Hiç kimse durup dururken, anılara gitmez. Bazılarıyla
yüzleşmeye hazır olmadığımız için aramıza zaman koysak da çoğu, hatırlanmak için yerlerini ve sıralarını
bekler. Anıların en önemli gücü,
değiştirebileceğiniz ve değiştiremeyeceğiniz şeylerin farkına varmamızı
sağlamalarıdır.
Saklanmış enerjileri vardır. Bazen yeni bir güne cesaretimiz
olurlar.
Bazen yanlış bir karar arifesinde bizi uyarır ve bizim o
yanlıştan dönmemiz için harekete geçerler.

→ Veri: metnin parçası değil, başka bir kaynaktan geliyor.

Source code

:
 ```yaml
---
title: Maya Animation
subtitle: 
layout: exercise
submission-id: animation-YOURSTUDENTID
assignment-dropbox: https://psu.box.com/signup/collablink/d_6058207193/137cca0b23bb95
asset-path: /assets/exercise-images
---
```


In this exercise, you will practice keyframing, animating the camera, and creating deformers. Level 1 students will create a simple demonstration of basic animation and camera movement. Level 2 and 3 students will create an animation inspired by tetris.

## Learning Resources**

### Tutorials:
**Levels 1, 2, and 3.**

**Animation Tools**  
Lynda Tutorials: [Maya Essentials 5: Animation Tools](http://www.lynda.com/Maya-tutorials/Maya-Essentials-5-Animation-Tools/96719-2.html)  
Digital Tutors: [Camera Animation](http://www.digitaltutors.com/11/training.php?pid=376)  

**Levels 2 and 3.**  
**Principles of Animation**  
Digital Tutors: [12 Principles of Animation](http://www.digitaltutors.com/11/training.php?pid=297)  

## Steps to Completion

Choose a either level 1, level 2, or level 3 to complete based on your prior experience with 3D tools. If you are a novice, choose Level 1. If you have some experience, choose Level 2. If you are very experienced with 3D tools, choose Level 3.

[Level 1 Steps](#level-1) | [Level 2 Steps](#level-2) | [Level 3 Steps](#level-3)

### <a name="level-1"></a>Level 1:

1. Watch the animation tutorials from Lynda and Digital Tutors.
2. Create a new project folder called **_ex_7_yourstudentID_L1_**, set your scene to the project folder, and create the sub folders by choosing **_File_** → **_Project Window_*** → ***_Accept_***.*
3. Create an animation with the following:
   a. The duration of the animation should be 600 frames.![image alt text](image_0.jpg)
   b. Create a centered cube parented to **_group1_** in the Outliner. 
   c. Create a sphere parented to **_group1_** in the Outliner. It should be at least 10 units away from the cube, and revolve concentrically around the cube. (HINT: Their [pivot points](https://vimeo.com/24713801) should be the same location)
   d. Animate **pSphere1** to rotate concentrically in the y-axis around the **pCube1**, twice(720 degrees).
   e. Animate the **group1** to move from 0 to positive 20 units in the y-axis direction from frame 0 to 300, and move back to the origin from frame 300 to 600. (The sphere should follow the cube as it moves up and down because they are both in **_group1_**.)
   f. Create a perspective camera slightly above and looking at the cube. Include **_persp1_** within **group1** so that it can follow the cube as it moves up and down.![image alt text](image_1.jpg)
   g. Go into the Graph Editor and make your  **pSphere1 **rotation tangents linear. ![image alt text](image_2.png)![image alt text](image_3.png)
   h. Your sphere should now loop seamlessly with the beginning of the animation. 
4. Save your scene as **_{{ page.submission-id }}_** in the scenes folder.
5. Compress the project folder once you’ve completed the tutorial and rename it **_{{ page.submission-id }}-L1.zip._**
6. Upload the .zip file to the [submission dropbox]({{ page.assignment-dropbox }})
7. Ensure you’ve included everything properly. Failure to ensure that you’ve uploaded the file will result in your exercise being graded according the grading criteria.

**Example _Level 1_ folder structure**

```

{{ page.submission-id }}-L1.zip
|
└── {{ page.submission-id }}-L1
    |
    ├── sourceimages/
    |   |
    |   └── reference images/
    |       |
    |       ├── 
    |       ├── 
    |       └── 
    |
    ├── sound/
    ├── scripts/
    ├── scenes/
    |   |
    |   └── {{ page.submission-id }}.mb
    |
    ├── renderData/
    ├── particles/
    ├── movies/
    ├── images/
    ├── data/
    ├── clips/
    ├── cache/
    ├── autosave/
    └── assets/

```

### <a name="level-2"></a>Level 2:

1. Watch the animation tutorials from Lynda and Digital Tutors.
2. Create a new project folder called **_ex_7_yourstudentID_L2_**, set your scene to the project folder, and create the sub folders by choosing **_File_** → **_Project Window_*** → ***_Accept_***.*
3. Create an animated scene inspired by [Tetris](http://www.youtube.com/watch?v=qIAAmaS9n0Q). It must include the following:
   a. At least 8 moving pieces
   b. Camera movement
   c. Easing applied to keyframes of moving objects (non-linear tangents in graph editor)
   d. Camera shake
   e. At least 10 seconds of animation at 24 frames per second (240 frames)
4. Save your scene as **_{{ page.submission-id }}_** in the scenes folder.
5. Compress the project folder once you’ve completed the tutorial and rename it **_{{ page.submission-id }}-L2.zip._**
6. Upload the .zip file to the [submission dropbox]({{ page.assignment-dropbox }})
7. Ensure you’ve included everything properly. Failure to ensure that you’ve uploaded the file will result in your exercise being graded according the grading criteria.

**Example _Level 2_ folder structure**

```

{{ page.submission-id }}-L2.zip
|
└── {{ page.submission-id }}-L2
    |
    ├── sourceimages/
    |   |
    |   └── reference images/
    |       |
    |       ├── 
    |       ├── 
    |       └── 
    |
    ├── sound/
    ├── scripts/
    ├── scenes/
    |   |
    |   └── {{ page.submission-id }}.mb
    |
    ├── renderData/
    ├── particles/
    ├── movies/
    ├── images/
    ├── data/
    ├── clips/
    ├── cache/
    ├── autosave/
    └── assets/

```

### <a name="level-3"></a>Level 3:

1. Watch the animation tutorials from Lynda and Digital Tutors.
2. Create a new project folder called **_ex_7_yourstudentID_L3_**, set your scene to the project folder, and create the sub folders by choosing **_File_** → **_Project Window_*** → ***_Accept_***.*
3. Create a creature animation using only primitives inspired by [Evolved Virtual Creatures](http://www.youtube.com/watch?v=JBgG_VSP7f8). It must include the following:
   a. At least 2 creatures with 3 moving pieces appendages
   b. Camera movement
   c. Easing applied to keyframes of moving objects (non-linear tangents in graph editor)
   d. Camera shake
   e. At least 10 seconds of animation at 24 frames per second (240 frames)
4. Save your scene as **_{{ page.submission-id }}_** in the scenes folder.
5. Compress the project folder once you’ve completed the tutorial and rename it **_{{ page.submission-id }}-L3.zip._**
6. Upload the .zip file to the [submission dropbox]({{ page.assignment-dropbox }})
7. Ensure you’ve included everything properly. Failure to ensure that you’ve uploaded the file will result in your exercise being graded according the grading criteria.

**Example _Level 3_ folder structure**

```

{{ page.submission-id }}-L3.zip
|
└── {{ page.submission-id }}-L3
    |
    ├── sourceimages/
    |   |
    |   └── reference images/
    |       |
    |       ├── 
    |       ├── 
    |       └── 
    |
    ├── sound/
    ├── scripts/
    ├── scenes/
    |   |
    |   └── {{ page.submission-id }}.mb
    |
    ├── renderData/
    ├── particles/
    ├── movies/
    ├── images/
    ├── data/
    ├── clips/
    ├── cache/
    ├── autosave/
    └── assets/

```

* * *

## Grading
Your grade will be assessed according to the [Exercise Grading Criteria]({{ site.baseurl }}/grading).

Çünkü insanlar farkında olmasalar da, yarınlarıyla ilgili
verdikleri kararların anılarıyla örtüşmesi için
çaba sarf eder, bir yere varmak veya bir yerde olmak için anıların
onayını beklerler.
Anılar; deneyimlerimiz, heyecanlarımız, özlemlerimiz ve
tecrübelerimizdir. Kısacası anılarımızın deryasında, özümüzü ve kendimizi
buluruz.
Sonuç; Hafıza bizi korkutacak bir alan değildir. Yeni bir şeyler üretmemize ya da gelişmemize
engel olmaz. Sadece size, geçmişle
ilgili hatırlatmalarla, gelecek için de uyarma görevi yaparlar.

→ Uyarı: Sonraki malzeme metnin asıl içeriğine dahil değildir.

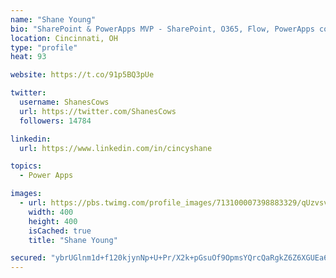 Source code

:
 ```yaml
---
name: "Shane Young"
bio: "SharePoint & PowerApps MVP - SharePoint, O365, Flow, PowerApps consulting? @PowerApps911 | Pure Snark? You found it."
location: Cincinnati, OH
type: "profile"
heat: 93

website: https://t.co/91p5BQ3pUe

twitter:
  username: ShanesCows
  url: https://twitter.com/ShanesCows
  followers: 14784

linkedin:
  url: https://www.linkedin.com/in/cincyshane

topics:
  - Power Apps

images:
  - url: https://pbs.twimg.com/profile_images/713100007398883329/qUzvsvQ3_400x400.jpg
    width: 400
    height: 400
    isCached: true
    title: "Shane Young"

secured: "ybrUGlnm1d+f120kjynNp+U+Pr/X2k+pGsuOf9OpmsYQrcQaRgkZ6Z6XGUEa65lPqhX+kMCnhYiYJUj3JuYP7TWJsxONnnlOUBmvrYC0lmeqQAoEas0A9asdCixZE1WvtTVau0xus9ncJdSwD0cTHVsZJ0GPFUIsF54nxJL9AjHQAr8IPJJA0AAcBt2QM3H8IwLvOnSOO7NsxlII9HYYWnrj7iY5n2ZzjmsgL9inA/XIQiW/FxT46rq3t85gCxmcrMGQBiAM657ysd6aO9T98Y20w4jgWUm6rZsZIZHvkfM39a7BVAi+HV5cBuE6nOgMKDrqWDI66tR+2qWM/h3PziMNbxQVFU0YJjyuJ7Qr64b6lNOPKU1XslVnfwUPyMNo4oEl+hcRBW//CU+cFUQkhMmx0jMnYAWfvrNGwq4JHX0=;q/dt3KiAlenPtnh0fCFTuQ=="
---
```


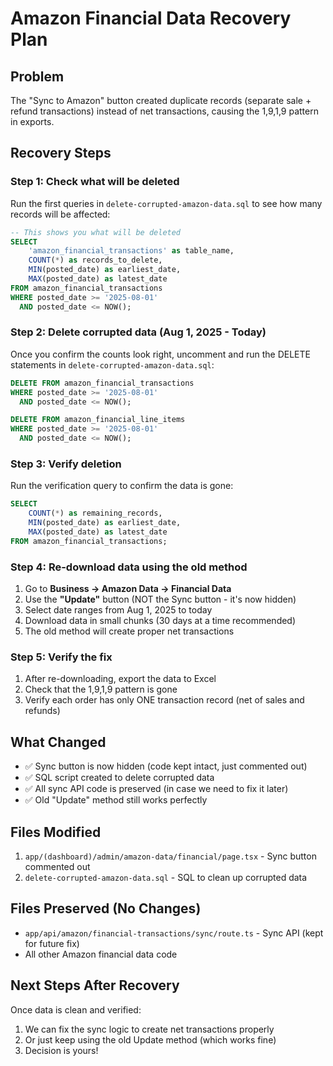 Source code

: # Amazon Financial Data Recovery Plan

## Problem
The "Sync to Amazon" button created duplicate records (separate sale + refund transactions) instead of net transactions, causing the 1,9,1,9 pattern in exports.

## Recovery Steps

### Step 1: Check what will be deleted
Run the first queries in `delete-corrupted-amazon-data.sql` to see how many records will be affected:

```sql
-- This shows you what will be deleted
SELECT 
    'amazon_financial_transactions' as table_name,
    COUNT(*) as records_to_delete,
    MIN(posted_date) as earliest_date,
    MAX(posted_date) as latest_date
FROM amazon_financial_transactions
WHERE posted_date >= '2025-08-01'
  AND posted_date <= NOW();
```

### Step 2: Delete corrupted data (Aug 1, 2025 - Today)
Once you confirm the counts look right, uncomment and run the DELETE statements in `delete-corrupted-amazon-data.sql`:

```sql
DELETE FROM amazon_financial_transactions
WHERE posted_date >= '2025-08-01'
  AND posted_date <= NOW();

DELETE FROM amazon_financial_line_items
WHERE posted_date >= '2025-08-01'
  AND posted_date <= NOW();
```

### Step 3: Verify deletion
Run the verification query to confirm the data is gone:

```sql
SELECT 
    COUNT(*) as remaining_records,
    MIN(posted_date) as earliest_date,
    MAX(posted_date) as latest_date
FROM amazon_financial_transactions;
```

### Step 4: Re-download data using the old method
1. Go to **Business → Amazon Data → Financial Data**
2. Use the **"Update"** button (NOT the Sync button - it's now hidden)
3. Select date ranges from Aug 1, 2025 to today
4. Download data in small chunks (30 days at a time recommended)
5. The old method will create proper net transactions

### Step 5: Verify the fix
1. After re-downloading, export the data to Excel
2. Check that the 1,9,1,9 pattern is gone
3. Verify each order has only ONE transaction record (net of sales and refunds)

## What Changed
- ✅ Sync button is now hidden (code kept intact, just commented out)
- ✅ SQL script created to delete corrupted data
- ✅ All sync API code is preserved (in case we need to fix it later)
- ✅ Old "Update" method still works perfectly

## Files Modified
1. `app/(dashboard)/admin/amazon-data/financial/page.tsx` - Sync button commented out
2. `delete-corrupted-amazon-data.sql` - SQL to clean up corrupted data

## Files Preserved (No Changes)
- `app/api/amazon/financial-transactions/sync/route.ts` - Sync API (kept for future fix)
- All other Amazon financial data code

## Next Steps After Recovery
Once data is clean and verified:
1. We can fix the sync logic to create net transactions properly
2. Or just keep using the old Update method (which works fine)
3. Decision is yours!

Bizler hakikatlere, insanın insana ve anılarına yolculuğunu
unutturmaya çalışan siyasi sistem ve kapitalizme karşı bilinç oluşturmalıyız.
Bizi biz yapan geçmişimizi anlamsızlaştırarak ya da yok
sayarak, gitmeler kalmalar arasında, kişiliğimizin ve kimliğimizin dengesini
bozmamalıyız.
Cemal Süreyya diyor ki, “Gitmekle gidilmiyor ki, gitmekle
gitmiş olamazsın; Gönlün kalır, aklın kalır, anıların kalır.”